The lack of readily available CI expertise represents a significant workforce development challenge. Consequently, we need to increasingly leverage the available expertise, both within a campus and bridged among campuses, and among CI projects.
A reasonable CI governance model will match the campus’ existing operational structures. One campus may have a distributed support environment based on revenue centers. Another might be considerably more centralized, and based on top-down funding.
Another challenge is the exploding requirement for administrative computing services, which eat into the ability of campus technology support organizations to pay sufficient attention to the CI needs of the campus academic community.
It is also difficult to pair CI providers with the research community, largely due to political issues. For example, non-academic staff are often unable to participate in proposals, which results in the neglect of the “nuts and bolts” issues, and the creation of one-off research facilities. Proposals that don’t include members of the research community will often create a facility with no direct research community need.
From a governance point of view, bridging campus-to-national scale CI is a particularly hard problem. The reasons for these difficulties are based in the coupling of rapidly changing technology and rapidly changing scholarship requirements.
These disruptive changes do not lend themselves to a typical three-to-five year IT planning cycle, in either technology or financial dimensions. Senior institutional leadership must be able to react when a new research problem presents itself, and must also be able to adapt to new CI technology that can enable solutions to the problem.
The support fabric, that is, the corresponding governance and compliance processes and policies that also exist on each campus, must also adapt. We note that on most campuses, the governance and support models are far more rigid than is optimal in fluid environments. The senior administration must build flexible structures, processes, and support models that incent rapid adaptation to sudden and profound changes.

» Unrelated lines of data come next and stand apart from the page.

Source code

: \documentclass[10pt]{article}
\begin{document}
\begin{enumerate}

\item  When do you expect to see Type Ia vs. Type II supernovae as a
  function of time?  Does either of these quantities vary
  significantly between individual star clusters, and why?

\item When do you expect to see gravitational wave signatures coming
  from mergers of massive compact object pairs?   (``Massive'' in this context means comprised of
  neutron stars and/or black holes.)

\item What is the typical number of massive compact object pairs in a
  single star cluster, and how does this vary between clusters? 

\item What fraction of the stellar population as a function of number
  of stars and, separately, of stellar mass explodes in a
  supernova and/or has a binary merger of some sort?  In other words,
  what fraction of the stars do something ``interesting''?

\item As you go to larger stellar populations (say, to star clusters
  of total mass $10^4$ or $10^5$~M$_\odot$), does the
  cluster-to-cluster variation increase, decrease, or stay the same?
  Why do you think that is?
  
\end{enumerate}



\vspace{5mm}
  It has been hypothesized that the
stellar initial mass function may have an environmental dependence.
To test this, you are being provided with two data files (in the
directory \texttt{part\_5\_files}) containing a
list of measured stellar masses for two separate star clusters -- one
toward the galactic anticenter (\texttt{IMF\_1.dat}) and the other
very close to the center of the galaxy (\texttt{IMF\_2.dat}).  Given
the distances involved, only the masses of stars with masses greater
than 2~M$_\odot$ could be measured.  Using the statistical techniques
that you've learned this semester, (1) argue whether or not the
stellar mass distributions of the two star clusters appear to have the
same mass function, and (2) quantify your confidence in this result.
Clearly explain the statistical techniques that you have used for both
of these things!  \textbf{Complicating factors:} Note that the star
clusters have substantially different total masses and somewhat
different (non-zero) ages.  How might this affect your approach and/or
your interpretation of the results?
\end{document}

Financial structures and processes also affect campus and national CI. The systematic inclusion of CI costs (i.e. facilities and personnel) and the use of such funds for CI is important to making campus CI sustainable as research infrastructure over the long term. This should be done with care, but including CI costs as part of facilities and administration (F&A) calculations may be useful for universities and colleges not doing so now.
We must find ways to incent behaviors that create group success. This is not a natural act. If the future research directions require larger team (big science) projects to be effective, and if a given campus fails to enable its community’s participation, that campus will not succeed and the community will migrate to campuses that invest in effective resources. There is also inertia built into the academic community, and this must be overcome to change how a campus views collaborative group efforts and shared resources.
Senior campus leadership needs a set of principles outlining important CI topics they can effectively advocate. Federal agencies should have basic requirements and a vision where infrastructure needs to evolve over the next five years. This can provide a roadmap that a president or provost could use for policy, financial planning, and fundraising purposes. An additional set of guidelines might be helpful for provosts to use in the academic context.
National societies and organizations would also be part of the advocacy ecosystem. Campus leadership should engage advisory committees at the national level, and groups like the National Academy of Sciences, to advocate for the tools and facilities needed to advance our national science agenda as it relates to campus bridging.